_WHAT IS NEEDED_: Would you give the entries below again, precisely as they are written?

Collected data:
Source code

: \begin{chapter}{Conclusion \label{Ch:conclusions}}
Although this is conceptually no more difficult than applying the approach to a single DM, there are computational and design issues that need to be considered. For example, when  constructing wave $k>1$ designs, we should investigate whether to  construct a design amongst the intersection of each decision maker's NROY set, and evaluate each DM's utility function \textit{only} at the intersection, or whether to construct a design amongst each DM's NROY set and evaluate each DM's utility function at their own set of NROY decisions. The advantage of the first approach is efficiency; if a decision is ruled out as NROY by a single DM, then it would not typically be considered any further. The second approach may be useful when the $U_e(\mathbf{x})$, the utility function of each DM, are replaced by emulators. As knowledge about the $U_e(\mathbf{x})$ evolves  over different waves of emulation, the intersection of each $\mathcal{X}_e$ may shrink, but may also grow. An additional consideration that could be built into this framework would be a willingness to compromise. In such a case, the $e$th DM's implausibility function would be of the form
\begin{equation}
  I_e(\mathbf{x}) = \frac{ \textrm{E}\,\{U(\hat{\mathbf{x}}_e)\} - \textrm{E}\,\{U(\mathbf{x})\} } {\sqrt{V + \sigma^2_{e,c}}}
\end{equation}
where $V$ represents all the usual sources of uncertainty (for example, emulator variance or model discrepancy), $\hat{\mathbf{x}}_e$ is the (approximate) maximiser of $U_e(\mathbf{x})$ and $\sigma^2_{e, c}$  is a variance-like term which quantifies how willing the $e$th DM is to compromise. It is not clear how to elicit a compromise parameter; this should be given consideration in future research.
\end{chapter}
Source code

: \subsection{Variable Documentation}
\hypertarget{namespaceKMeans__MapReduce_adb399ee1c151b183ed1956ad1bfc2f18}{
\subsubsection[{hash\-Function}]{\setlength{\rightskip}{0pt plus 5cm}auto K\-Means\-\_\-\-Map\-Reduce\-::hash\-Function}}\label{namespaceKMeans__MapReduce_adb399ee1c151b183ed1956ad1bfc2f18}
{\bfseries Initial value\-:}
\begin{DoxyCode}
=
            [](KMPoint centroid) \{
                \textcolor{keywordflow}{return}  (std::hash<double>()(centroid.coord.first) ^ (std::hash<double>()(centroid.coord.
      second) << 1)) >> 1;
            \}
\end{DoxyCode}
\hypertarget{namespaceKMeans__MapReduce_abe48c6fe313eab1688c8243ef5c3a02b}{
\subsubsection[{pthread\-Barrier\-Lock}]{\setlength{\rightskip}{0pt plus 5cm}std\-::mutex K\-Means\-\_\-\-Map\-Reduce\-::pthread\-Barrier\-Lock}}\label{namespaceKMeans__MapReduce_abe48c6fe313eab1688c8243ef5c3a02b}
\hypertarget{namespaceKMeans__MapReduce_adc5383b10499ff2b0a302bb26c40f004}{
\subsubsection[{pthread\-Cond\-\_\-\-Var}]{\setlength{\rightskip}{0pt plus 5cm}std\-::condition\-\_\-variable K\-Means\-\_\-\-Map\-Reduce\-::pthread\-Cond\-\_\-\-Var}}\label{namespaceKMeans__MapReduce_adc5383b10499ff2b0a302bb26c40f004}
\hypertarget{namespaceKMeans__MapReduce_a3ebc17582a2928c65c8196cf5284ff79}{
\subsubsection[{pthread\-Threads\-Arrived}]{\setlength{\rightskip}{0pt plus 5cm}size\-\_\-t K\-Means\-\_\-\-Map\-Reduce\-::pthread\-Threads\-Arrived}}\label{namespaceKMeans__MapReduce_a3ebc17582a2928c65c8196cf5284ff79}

_EXERCISE ANSWER_:
Source code

: \begin{chapter}{Conclusion \label{Ch:conclusions}}
Although this is conceptually no more difficult than applying the approach to a single DM, there are computational and design issues that need to be considered. For example, when  constructing wave $k>1$ designs, we should investigate whether to  construct a design amongst the intersection of each decision maker's NROY set, and evaluate each DM's utility function \textit{only} at the intersection, or whether to construct a design amongst each DM's NROY set and evaluate each DM's utility function at their own set of NROY decisions. The advantage of the first approach is efficiency; if a decision is ruled out as NROY by a single DM, then it would not typically be considered any further. The second approach may be useful when the $U_e(\mathbf{x})$, the utility function of each DM, are replaced by emulators. As knowledge about the $U_e(\mathbf{x})$ evolves  over different waves of emulation, the intersection of each $\mathcal{X}_e$ may shrink, but may also grow. An additional consideration that could be built into this framework would be a willingness to compromise. In such a case, the $e$th DM's implausibility function would be of the form
\begin{equation}
  I_e(\mathbf{x}) = \frac{ \textrm{E}\,\{U(\hat{\mathbf{x}}_e)\} - \textrm{E}\,\{U(\mathbf{x})\} } {\sqrt{V + \sigma^2_{e,c}}}
\end{equation}
where $V$ represents all the usual sources of uncertainty (for example, emulator variance or model discrepancy), $\hat{\mathbf{x}}_e$ is the (approximate) maximiser of $U_e(\mathbf{x})$ and $\sigma^2_{e, c}$  is a variance-like term which quantifies how willing the $e$th DM is to compromise. It is not clear how to elicit a compromise parameter; this should be given consideration in future research.
\end{chapter}
Source code

: \subsection{Variable Documentation}
\hypertarget{namespaceKMeans__MapReduce_adb399ee1c151b183ed1956ad1bfc2f18}{
\subsubsection[{hash\-Function}]{\setlength{\rightskip}{0pt plus 5cm}auto K\-Means\-\_\-\-Map\-Reduce\-::hash\-Function}}\label{namespaceKMeans__MapReduce_adb399ee1c151b183ed1956ad1bfc2f18}
{\bfseries Initial value\-:}
\begin{DoxyCode}
=
            [](KMPoint centroid) \{
                \textcolor{keywordflow}{return}  (std::hash<double>()(centroid.coord.first) ^ (std::hash<double>()(centroid.coord.
      second) << 1)) >> 1;
            \}
\end{DoxyCode}
\hypertarget{namespaceKMeans__MapReduce_abe48c6fe313eab1688c8243ef5c3a02b}{
\subsubsection[{pthread\-Barrier\-Lock}]{\setlength{\rightskip}{0pt plus 5cm}std\-::mutex K\-Means\-\_\-\-Map\-Reduce\-::pthread\-Barrier\-Lock}}\label{namespaceKMeans__MapReduce_abe48c6fe313eab1688c8243ef5c3a02b}
\hypertarget{namespaceKMeans__MapReduce_adc5383b10499ff2b0a302bb26c40f004}{
\subsubsection[{pthread\-Cond\-\_\-\-Var}]{\setlength{\rightskip}{0pt plus 5cm}std\-::condition\-\_\-variable K\-Means\-\_\-\-Map\-Reduce\-::pthread\-Cond\-\_\-\-Var}}\label{namespaceKMeans__MapReduce_adc5383b10499ff2b0a302bb26c40f004}
\hypertarget{namespaceKMeans__MapReduce_a3ebc17582a2928c65c8196cf5284ff79}{
\subsubsection[{pthread\-Threads\-Arrived}]{\setlength{\rightskip}{0pt plus 5cm}size\-\_\-t K\-Means\-\_\-\-Map\-Reduce\-::pthread\-Threads\-Arrived}}\label{namespaceKMeans__MapReduce_a3ebc17582a2928c65c8196cf5284ff79}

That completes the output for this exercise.